Предшественником театральных постановок в Древней Греции считаются культовые действия, совершавшиеся в честь бога Диониса. В частности, трагедии предшествовал дифи­рамб, хоровая песня, исполнявшаяся одетыми в козлиные шкуры и изображающими сати­ров людьми. Действие происходило на круглой площадке — орхестре, окруженной теми, кто

непосредственно в исполнении дифирамба не участвовал, а был причастен к нему в лице хора. Далее, по мере возникновения театра, трансформируется как сам хор, так и место его пения. Так, древнегреческий поэт Феспид впервые вводит в дифирамбическое пение наряду с хором одного солиста-декламатора, дающего пояснения по поводу того, что поет и изобража­ет хор. Затем великий трагик Эсхил добавляет фигуру второго, отвечающего хору и коммен­тирующего его пение и действия. Наконец, другой трагик — Софокл, доводит число отвеча­ющих хору до трех. С этого момента дифирамб окончательно исчезает и, соответственно, ритуальное действие становится театральным. В нем весь интерес сосредоточивается на взаимо­отношениях выделившихся из хора фигур, тогда как хор, в свою очередь, превращается в их зрителя и комментатора.

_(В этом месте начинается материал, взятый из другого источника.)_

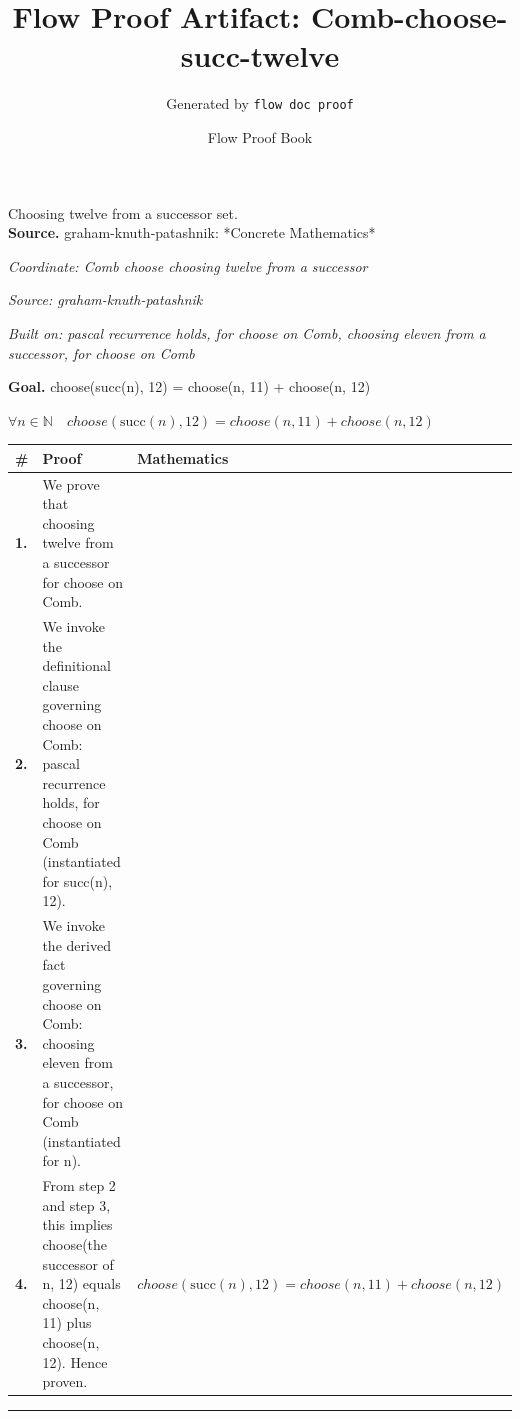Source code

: \documentclass[11pt]{article}
\title{Flow Proof Artifact: Comb-choose-succ-twelve}
\author{Generated by \texttt{flow doc proof}}
\date{Flow Proof Book}
\theoremstyle{definition}
\begin{document}
\maketitle
Choosing twelve from a successor set.\\[0.5em]
\textbf{Source.} graham-knuth-patashnik: *Concrete Mathematics*\\[0.5em]
\bigskip
{}\par
\smallskip\noindent\textit{Coordinate: Comb \cdot choose \cdot choosing twelve from a successor}\par
\smallskip\noindent\textit{Source: graham-knuth-patashnik}\par
\smallskip\noindent\textit{Built on: pascal recurrence holds, for choose on Comb, choosing eleven from a successor, for choose on Comb}\par
\medskip
\noindent\textbf{Goal.} choose(succ(n), 12) = choose(n, 11) + choose(n, 12)\par
\noindent$\displaystyle \forall n \in \mathbb{N}\quad choose(\mathrm{succ}(n), 12) = choose(n, 11) + choose(n, 12)$\par
\medskip
\noindent
\begin{tabular}{@{} >{\raggedright\arraybackslash}p{} >{\raggedright\arraybackslash}p{} >{\raggedleft\arraybackslash}p{} @{}}
\textbf{\#} & \textbf{Proof} & \textbf{Mathematics} \\
\midrule
\textbf{1.} & We prove that choosing twelve from a successor for choose on Comb. & \\[0.45em]
\textbf{2.} & We invoke the definitional clause governing choose on Comb: pascal recurrence holds, for choose on Comb (instantiated for succ(n), 12). & \\[0.45em]
\textbf{3.} & We invoke the derived fact governing choose on Comb: choosing eleven from a successor, for choose on Comb (instantiated for n). & \\[0.45em]
\textbf{4.} & From step 2 and step 3, this implies choose(the successor of n, 12) equals choose(n, 11) plus choose(n, 12). Hence proven. & $\displaystyle choose(\mathrm{succ}(n), 12) = choose(n, 11) + choose(n, 12)$ \\[0.45em]
\bottomrule
\end{tabular}
\label{thm:Comb-choose-choosing_twelve_from_a_successor}
\par\medskip\hrule
\end{document}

Превращению дифирамба в трагедию, а хорового пения в диалоги действующих лиц трагедии соответствует появление театра в качестве особого места для игры актеров и публики. В греческом театре навсегда сохраняется орхестра, на которой по- прежнему выступает хор. Непосредственно к орхестре примыкал, обрамляющий две трети ее окружности, зрительный зал — театрон. В Афинах ряды для зрителей в театроне были расположены по склону горы и разделялись горизонтальными и вертикальными проходами. На противоположной театрону стороне орхестры располагалась скена, строение для переоде­вания актеров и хранения театрального реквизита. В промежутке между скеной и орхестрой располагался проскений, на котором играли актеры.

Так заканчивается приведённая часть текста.